- The Washington Times - Friday, June 29, 2007

The Supreme Court yesterday ruled that a manufacturer can tell a store owner that it can’t sell its goods for less than a minimum price, overturning nearly a century of antitrust law.

The court, in a 5-4 ruling, said price minimums are legal if they encourage competition and that the existing blanket ban on price fixing was too rigid and did not help competition.

“It is a flawed antitrust doctrine that serves the interests of lawyers — by creating legal distinctions that operate as traps for the unwary — more than the interests of consumers,” said Justice Anthony M. Kennedy in the majority opinion, joined by Justices Samuel A. Alito Jr., Clarence Thomas, Antonin Scalia and Chief Justice John G. Roberts Jr.

Allowing manufacturers control over minimum prices can increase competition between brands, the court said.

Justice Kennedy, in his opinion, said high-end and independent retailers were hurt under previous practice. High-end retailers, such as purse companies, build a reputation for their brand by providing extra service to customers, such as extra attention from salespeople in the store. Discount stores are able to sell the image of that brand without the cost, he argued.

Luxury brands thrive on being exclusive, meaning they wouldn’t want their products sitting on a 50 percent off shelf with the likes of generic products.

The ruling could have broad implications for shoppers as manufacturers establish if they are going to use price floors and to what extent they would enforce them with retailers.

“We do have empirical evidence, though, don’t we, that the decision of this case is going to be very significant in the sort of battle between Wal-Mart and the Main Street stores,” Justice David H. Souter said during oral arguments in March.

Justice Souter dissented with Justices Stephen G. Breyer, John Paul Stevens and Ruth Bader Ginsberg and said the ruling likely would result in higher prices.

“The only safe predictions to make about today’s decision are that it will likely raise the price of goods at retail and that it will create considerable legal turbulence as lower courts seek to develop workable principles,” Justice Breyer wrote in the dissent.

But the ruling dismissed concerns that manufacturers would abuse the system and set prices high.

“A manufacturer has no incentive to overcompensate retailers with unjustified margins,” Justice Kennedy wrote. “The retailers, not the manufacturer, gain from higher retail prices.”

The suit began in Georgetown, Texas. Kay’s Kloset, which is owned by PSKS Inc., had been selling Leegin Creative Leather goods in its stores. Leegin wanted to attract higher-end customers and began demanding retailers sell their goods above a set price. Kay’s Kloset didn’t obey and sold the goods for less.

Leegin pulled its products from Kay’s shelves.

The Fifth Circuit U.S. Court of Appeals initially ruled for Kay and had awarded the retailer damages of $3.6 million.

The decision means that now, in theory, a manufacturer can tell a discount retailer such as Wal-Mart Stores Inc., Target, Marshall’s or Burlington Coat Factory that it must sell its goods for at least a certain amount or stop selling it.

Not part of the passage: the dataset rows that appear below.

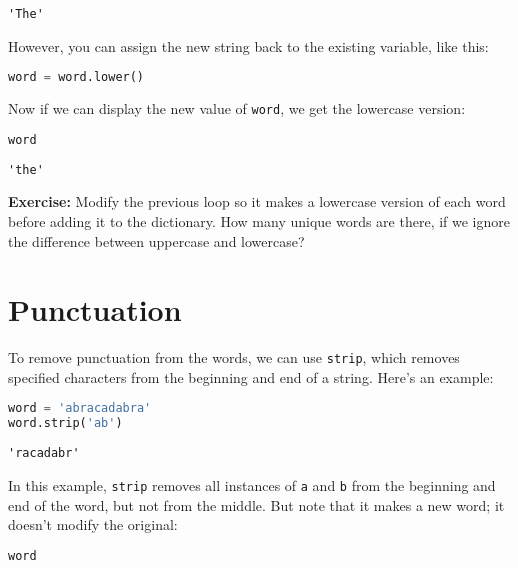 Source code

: \begin{lstlisting}[style=output]
'The'
\end{lstlisting}

However, you can assign the new string back to the existing variable,
like this:

\begin{lstlisting}[language=Python,style=source]
word = word.lower()
\end{lstlisting}

Now if we can display the new value of \passthrough{\lstinline!word!},
we get the lowercase version:

\begin{lstlisting}[language=Python,style=source]
word
\end{lstlisting}

\begin{lstlisting}[style=output]
'the'
\end{lstlisting}

\textbf{Exercise:} Modify the previous loop so it makes a lowercase
version of each word before adding it to the dictionary. How many unique
words are there, if we ignore the difference between uppercase and
lowercase?

\hypertarget{punctuation}{%
\section{Punctuation}\label{punctuation}}

To remove punctuation from the words, we can use
\passthrough{\lstinline!strip!}, which removes specified characters from
the beginning and end of a string. Here's an example:

\begin{lstlisting}[language=Python,style=source]
word = 'abracadabra'
word.strip('ab')
\end{lstlisting}

\begin{lstlisting}[style=output]
'racadabr'
\end{lstlisting}

In this example, \passthrough{\lstinline!strip!} removes all instances
of \passthrough{\lstinline!a!} and \passthrough{\lstinline!b!} from the
beginning and end of the word, but not from the middle. But note that it
makes a new word; it doesn't modify the original:

\begin{lstlisting}[language=Python,style=source]
word
\end{lstlisting}


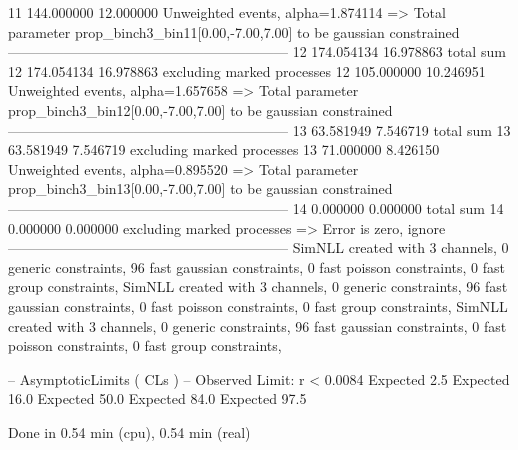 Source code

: 11         144.000000      12.000000       Unweighted events, alpha=1.874114
  => Total parameter prop_binch3_bin11[0.00,-7.00,7.00] to be gaussian constrained
------------------------------------------------------------
12         174.054134      16.978863       total sum                     
12         174.054134      16.978863       excluding marked processes    
12         105.000000      10.246951       Unweighted events, alpha=1.657658
  => Total parameter prop_binch3_bin12[0.00,-7.00,7.00] to be gaussian constrained
------------------------------------------------------------
13         63.581949       7.546719        total sum                     
13         63.581949       7.546719        excluding marked processes    
13         71.000000       8.426150        Unweighted events, alpha=0.895520
  => Total parameter prop_binch3_bin13[0.00,-7.00,7.00] to be gaussian constrained
------------------------------------------------------------
14         0.000000        0.000000        total sum                     
14         0.000000        0.000000        excluding marked processes    
  => Error is zero, ignore      
------------------------------------------------------------
SimNLL created with 3 channels, 0 generic constraints, 96 fast gaussian constraints, 0 fast poisson constraints, 0 fast group constraints, 
SimNLL created with 3 channels, 0 generic constraints, 96 fast gaussian constraints, 0 fast poisson constraints, 0 fast group constraints, 
SimNLL created with 3 channels, 0 generic constraints, 96 fast gaussian constraints, 0 fast poisson constraints, 0 fast group constraints, 

 -- AsymptoticLimits ( CLs ) --
Observed Limit: r < 0.0084
Expected  2.5%
Expected 16.0%
Expected 50.0%
Expected 84.0%
Expected 97.5%

Done in 0.54 min (cpu), 0.54 min (real)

Economists say manufacturers would have no incentive to raise prices too high because they don’t want the store to stop selling the product and because other companies will manufacture similar products.

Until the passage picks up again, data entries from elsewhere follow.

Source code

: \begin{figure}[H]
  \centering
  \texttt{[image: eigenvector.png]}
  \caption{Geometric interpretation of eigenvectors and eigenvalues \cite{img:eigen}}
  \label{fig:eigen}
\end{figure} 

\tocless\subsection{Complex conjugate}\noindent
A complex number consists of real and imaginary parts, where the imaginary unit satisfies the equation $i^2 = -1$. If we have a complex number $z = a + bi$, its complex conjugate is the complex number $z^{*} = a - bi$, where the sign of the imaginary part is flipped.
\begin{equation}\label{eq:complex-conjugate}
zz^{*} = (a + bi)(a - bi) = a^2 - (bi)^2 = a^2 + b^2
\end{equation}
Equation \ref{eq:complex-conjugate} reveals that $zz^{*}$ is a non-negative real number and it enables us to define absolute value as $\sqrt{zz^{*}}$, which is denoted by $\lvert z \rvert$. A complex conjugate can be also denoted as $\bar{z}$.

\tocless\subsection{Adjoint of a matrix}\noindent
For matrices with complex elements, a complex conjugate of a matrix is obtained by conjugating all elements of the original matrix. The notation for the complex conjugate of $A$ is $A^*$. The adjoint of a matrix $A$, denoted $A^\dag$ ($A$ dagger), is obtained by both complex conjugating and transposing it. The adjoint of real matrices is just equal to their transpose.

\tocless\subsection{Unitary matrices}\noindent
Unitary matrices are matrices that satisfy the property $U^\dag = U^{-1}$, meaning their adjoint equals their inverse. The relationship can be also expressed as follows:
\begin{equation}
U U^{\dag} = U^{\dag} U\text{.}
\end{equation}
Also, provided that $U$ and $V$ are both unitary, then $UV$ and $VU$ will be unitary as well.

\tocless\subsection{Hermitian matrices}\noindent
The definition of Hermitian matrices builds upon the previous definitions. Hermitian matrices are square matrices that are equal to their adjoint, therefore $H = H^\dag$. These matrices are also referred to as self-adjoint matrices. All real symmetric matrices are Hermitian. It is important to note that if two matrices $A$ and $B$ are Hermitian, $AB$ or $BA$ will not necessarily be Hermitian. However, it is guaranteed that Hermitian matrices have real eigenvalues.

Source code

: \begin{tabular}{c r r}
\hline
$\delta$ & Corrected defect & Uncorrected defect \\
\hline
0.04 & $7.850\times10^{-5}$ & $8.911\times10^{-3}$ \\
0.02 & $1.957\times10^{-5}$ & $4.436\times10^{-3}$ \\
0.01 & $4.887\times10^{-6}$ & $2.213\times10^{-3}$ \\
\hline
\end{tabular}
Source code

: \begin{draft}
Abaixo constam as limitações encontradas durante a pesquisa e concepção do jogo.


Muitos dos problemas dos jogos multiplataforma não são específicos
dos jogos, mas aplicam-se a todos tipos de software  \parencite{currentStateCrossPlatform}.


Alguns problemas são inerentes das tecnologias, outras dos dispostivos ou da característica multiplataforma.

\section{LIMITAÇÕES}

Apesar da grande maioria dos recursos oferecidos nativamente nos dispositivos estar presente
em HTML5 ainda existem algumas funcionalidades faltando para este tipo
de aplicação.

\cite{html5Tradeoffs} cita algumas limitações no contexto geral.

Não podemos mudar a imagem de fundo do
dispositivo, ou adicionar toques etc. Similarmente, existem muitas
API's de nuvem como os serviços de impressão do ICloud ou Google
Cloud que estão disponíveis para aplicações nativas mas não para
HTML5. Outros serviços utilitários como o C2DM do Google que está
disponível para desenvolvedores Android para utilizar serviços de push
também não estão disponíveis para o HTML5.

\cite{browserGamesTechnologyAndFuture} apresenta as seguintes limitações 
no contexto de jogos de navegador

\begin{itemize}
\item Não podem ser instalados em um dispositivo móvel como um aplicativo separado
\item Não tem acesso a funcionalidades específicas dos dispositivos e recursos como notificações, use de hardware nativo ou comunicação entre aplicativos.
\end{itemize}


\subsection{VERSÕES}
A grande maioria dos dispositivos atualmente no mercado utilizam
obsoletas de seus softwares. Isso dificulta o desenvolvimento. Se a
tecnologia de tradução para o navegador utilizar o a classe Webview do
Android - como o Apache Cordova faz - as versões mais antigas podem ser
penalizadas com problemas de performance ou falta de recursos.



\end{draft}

“Manufacturers and consumers have aligned interests here,” said economist Daniel Garrett, vice president of Cornerstone Research, a Menlo Park, Calif., a litigation research firm that assisted Leeginon this case. “They both don’t want retailers to make any more money than they have to to stay in business.”

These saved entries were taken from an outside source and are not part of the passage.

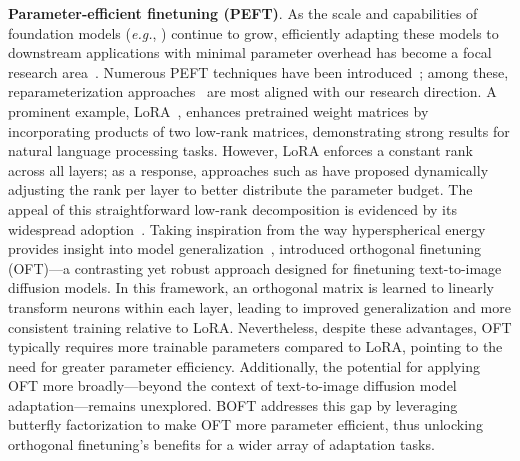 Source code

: \textbf{Parameter-efficient finetuning (PEFT)}. As the scale and capabilities of foundation models (\emph{e.g.}, \cite{brown2020language,radford2021learning,rombach2022high,kirillov2023segment}) continue to grow, efficiently adapting these models to downstream applications with minimal parameter overhead has become a focal research area~\cite{treviso2023efficient,ding2023parameter,lialin2023scaling}. Numerous PEFT techniques have been introduced~\cite{houlsby2019parameter,aghajanyan2020intrinsic,hulora2022,edalati2022krona,wang2022adamix,gheini2021cross,zaken2022bitfit,guo2020parameter,sung2021training,ansell2022composable,lester2021power,li2021prefix,vu2022spot,he2021towards,mao2021unipelt,karimi2021compacter,liu2022few,sung2022lst,chen2022parameter,jia2022visual,chen2022adaptformer,zhang2022neural,jie2023fact,lian2022scaling,luo2023towards}; among these, reparameterization approaches~\cite{aghajanyan2020intrinsic,hulora2022,edalati2022krona} are most aligned with our research direction. A prominent example, LoRA~\cite{hulora2022}, enhances pretrained weight matrices by incorporating products of two low-rank matrices, demonstrating strong results for natural language processing tasks. However, LoRA enforces a constant rank across all layers; as a response, approaches such as \cite{zhang2022adaptive,valipour2022dylora,zhang2023increlora} have proposed dynamically adjusting the rank per layer to better distribute the parameter budget. The appeal of this straightforward low-rank decomposition is evidenced by its widespread adoption~\cite{dettmers2023qlora,zi2023delta,chavan2023one}. Taking inspiration from the way hyperspherical energy provides insight into model generalization~\cite{liu2018learning,liu2021orthogonal}, \cite{qiu2023controlling} introduced orthogonal finetuning (OFT)—a contrasting yet robust approach designed for finetuning text-to-image diffusion models. In this framework, an orthogonal matrix is learned to linearly transform neurons within each layer, leading to improved generalization and more consistent training relative to LoRA. Nevertheless, despite these advantages, OFT typically requires more trainable parameters compared to LoRA, pointing to the need for greater parameter efficiency. Additionally, the potential for applying OFT more broadly—beyond the context of text-to-image diffusion model adaptation—remains unexplored. BOFT addresses this gap by leveraging butterfly factorization to make OFT more parameter efficient, thus unlocking orthogonal finetuning’s benefits for a wider array of adaptation tasks.

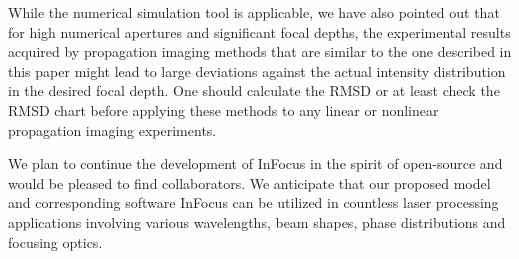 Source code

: \documentclass[9pt,twocolumn,twoside]{osajnl}
\begin{document}
While the numerical simulation tool is applicable, we have also pointed out that for high numerical apertures and significant focal depths, the experimental results acquired by propagation imaging methods that are similar to the one described in this paper might lead to large deviations against the actual intensity distribution in the desired focal depth. One should calculate the RMSD or at least check the RMSD chart before applying these methods to any linear or nonlinear propagation imaging experiments. 

We plan to continue the development of InFocus \cite{InFocus} in the spirit of open-source and would be pleased to find collaborators. We anticipate that our proposed model and corresponding software InFocus can be utilized in countless laser processing applications involving various wavelengths, beam shapes, phase distributions and focusing optics.








\appendix
\end{document}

He added that there is no way to know how heavily manufacturers will use their newfound authority to set minimum prices.

The American Antitrust Institute criticized the ruling, saying it will make it harder for the government to combat anti-competitive practices.

“This decision is a great disappointment and will lead to higher prices for consumers,” said Albert Foer, president of the institute.

The justices wrote that concerns about anti-competitive pricing would be determined on a case-by-case basis, leaving retailers or manufacturers to take such problems to court.